WORK REQUIRED: Below are the records; give again exactly the line with "цепочки правил для", the line with "соответствует имя текущей", and each line that lies between them, and nothing besides.

RECORD SET:
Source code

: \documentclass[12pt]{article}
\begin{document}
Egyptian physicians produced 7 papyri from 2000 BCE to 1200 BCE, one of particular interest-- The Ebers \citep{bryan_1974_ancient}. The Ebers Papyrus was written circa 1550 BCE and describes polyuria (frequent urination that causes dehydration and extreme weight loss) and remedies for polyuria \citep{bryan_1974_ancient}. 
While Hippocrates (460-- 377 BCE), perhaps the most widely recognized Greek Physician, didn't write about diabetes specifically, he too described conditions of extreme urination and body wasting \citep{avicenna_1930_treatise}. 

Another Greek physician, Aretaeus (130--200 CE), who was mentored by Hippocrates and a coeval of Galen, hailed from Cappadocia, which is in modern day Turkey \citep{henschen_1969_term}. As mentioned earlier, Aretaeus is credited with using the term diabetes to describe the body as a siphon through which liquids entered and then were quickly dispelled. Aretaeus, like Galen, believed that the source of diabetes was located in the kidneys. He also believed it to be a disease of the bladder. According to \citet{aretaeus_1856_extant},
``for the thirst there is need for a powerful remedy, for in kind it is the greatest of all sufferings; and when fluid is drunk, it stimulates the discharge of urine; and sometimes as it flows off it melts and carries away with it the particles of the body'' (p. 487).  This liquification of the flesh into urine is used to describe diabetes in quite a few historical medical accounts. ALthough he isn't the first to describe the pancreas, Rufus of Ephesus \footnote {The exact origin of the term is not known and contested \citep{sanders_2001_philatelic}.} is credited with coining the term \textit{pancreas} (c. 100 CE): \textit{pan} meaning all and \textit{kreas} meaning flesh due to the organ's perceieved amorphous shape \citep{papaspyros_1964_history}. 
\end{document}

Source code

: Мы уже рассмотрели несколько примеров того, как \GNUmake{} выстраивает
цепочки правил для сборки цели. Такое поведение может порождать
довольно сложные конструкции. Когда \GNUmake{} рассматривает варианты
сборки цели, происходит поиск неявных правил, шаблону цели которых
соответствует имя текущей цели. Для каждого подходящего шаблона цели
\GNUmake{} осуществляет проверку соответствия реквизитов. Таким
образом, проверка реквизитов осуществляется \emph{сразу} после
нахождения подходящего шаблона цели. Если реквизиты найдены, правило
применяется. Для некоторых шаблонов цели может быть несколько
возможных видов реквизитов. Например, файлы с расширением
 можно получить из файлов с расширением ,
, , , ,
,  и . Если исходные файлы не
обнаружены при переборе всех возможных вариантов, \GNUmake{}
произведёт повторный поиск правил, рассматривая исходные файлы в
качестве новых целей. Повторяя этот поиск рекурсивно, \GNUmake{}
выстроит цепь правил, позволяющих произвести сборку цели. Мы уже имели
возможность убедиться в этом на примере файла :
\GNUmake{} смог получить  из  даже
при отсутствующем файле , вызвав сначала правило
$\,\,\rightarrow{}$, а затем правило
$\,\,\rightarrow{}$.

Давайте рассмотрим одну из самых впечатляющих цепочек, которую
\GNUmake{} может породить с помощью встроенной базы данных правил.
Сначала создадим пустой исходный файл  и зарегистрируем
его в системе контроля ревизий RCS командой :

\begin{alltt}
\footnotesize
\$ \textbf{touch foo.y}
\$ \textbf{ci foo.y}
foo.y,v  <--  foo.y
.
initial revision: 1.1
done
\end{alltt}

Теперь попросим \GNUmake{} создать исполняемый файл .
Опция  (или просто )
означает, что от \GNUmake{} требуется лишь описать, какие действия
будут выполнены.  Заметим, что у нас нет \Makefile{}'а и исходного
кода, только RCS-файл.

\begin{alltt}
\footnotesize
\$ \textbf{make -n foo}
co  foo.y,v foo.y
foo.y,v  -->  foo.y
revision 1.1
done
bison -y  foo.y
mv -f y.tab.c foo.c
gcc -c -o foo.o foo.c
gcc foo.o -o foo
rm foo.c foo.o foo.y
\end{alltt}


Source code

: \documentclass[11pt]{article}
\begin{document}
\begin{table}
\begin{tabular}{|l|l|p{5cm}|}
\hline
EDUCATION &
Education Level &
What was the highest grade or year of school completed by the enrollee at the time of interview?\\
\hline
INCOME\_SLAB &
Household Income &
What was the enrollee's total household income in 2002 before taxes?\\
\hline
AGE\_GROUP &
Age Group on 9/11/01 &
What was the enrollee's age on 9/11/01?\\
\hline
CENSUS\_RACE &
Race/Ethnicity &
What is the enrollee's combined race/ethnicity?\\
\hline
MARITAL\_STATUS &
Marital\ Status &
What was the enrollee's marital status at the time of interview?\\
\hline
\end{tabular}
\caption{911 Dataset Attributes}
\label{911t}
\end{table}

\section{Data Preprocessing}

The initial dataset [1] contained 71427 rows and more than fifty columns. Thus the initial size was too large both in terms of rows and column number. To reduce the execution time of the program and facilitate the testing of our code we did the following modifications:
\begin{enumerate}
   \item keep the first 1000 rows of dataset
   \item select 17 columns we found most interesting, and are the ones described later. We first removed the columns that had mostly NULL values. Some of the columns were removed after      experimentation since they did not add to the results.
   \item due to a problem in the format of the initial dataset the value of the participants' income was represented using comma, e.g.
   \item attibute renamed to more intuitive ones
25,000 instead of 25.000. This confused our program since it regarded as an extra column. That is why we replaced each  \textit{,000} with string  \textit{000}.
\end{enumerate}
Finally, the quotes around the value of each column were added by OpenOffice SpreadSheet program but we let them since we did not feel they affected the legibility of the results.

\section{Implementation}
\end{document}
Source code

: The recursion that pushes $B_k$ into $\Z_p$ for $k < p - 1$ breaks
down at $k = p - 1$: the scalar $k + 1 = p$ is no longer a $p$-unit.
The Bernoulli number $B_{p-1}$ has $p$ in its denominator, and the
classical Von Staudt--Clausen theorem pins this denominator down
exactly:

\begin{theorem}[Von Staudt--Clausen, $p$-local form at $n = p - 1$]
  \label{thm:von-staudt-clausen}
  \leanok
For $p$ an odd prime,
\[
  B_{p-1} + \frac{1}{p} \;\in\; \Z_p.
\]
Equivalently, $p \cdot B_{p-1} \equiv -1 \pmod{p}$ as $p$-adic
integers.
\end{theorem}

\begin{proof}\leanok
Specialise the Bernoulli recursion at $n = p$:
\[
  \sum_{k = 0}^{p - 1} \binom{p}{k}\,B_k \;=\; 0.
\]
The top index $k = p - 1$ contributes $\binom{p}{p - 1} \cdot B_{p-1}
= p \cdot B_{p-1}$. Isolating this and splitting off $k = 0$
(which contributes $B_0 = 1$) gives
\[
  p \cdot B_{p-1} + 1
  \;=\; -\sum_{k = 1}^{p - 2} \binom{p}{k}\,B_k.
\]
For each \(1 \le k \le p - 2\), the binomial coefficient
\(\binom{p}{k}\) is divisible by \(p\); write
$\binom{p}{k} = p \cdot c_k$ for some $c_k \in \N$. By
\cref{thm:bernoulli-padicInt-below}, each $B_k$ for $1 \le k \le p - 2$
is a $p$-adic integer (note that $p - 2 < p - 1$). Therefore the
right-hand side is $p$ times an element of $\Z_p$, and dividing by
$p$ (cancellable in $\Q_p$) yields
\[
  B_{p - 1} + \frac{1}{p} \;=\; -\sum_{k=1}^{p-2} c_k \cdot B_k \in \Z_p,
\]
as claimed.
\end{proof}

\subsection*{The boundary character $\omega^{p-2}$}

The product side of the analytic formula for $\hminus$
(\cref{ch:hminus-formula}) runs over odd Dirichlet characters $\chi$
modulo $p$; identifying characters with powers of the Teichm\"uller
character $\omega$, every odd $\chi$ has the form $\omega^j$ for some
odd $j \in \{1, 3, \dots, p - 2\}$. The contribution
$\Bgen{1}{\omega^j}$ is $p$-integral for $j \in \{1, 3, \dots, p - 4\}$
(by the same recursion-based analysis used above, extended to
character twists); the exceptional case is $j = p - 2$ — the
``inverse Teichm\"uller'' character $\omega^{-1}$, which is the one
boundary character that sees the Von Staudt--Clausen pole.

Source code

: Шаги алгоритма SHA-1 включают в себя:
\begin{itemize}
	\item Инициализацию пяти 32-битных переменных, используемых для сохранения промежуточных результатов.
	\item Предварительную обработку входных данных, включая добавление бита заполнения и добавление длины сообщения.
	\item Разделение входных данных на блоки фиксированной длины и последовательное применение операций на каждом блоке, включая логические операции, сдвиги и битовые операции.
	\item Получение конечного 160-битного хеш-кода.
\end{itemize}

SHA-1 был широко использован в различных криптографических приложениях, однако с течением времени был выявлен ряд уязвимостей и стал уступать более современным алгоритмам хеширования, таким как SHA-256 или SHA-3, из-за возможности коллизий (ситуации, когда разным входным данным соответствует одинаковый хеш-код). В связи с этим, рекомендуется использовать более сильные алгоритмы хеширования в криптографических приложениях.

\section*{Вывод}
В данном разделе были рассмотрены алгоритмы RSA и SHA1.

EXERCISE RESULT:
цепочки правил для сборки цели. Такое поведение может порождать
довольно сложные конструкции. Когда \GNUmake{} рассматривает варианты
сборки цели, происходит поиск неявных правил, шаблону цели которых
соответствует имя текущей цели. Для каждого подходящего шаблона цели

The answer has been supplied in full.